Your assignment: The response should contain only those lines of the entries below that include the string "eqref".

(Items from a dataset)
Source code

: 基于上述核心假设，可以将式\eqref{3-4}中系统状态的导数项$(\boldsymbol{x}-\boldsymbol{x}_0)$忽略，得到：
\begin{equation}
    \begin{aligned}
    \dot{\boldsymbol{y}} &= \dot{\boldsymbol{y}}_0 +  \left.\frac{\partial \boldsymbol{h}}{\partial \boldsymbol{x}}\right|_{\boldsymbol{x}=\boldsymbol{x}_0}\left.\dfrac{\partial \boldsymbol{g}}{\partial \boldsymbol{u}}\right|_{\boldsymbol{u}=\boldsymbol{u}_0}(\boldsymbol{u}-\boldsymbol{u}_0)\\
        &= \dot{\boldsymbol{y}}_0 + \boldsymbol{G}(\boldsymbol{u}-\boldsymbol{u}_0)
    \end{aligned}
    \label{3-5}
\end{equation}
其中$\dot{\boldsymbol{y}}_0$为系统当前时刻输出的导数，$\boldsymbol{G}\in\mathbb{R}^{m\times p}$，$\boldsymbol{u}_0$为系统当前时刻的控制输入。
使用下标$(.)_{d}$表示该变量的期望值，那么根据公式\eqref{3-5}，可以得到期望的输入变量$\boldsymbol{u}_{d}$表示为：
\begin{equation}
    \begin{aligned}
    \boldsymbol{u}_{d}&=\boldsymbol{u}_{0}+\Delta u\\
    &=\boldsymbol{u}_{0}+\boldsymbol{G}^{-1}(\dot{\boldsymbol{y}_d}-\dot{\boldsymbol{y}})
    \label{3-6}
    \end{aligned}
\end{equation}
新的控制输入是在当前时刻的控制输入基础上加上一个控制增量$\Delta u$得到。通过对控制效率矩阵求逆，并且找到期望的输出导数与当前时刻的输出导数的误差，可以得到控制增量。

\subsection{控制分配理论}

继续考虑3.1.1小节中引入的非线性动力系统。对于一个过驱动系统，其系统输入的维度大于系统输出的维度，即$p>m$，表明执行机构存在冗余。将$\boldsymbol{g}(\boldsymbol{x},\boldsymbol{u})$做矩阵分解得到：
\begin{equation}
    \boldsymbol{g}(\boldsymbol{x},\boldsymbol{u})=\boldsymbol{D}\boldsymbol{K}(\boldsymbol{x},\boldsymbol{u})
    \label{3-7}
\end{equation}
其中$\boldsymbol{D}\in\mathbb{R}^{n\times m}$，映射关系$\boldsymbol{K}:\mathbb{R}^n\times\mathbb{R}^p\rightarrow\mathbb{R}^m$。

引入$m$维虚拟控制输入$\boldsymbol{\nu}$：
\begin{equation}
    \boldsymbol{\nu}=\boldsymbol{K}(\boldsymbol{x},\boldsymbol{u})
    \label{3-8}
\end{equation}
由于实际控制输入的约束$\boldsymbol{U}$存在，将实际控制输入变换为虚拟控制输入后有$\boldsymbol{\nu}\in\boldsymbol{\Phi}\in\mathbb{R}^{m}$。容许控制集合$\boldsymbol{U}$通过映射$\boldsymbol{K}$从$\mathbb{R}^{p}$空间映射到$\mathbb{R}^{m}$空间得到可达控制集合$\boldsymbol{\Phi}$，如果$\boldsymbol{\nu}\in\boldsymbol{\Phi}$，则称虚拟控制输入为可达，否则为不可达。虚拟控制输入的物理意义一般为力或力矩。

Answer section:
: 基于上述核心假设，可以将式\eqref{3-4}中系统状态的导数项$(\boldsymbol{x}-\boldsymbol{x}_0)$忽略，得到：
使用下标$(.)_{d}$表示该变量的期望值，那么根据公式\eqref{3-5}，可以得到期望的输入变量$\boldsymbol{u}_{d}$表示为：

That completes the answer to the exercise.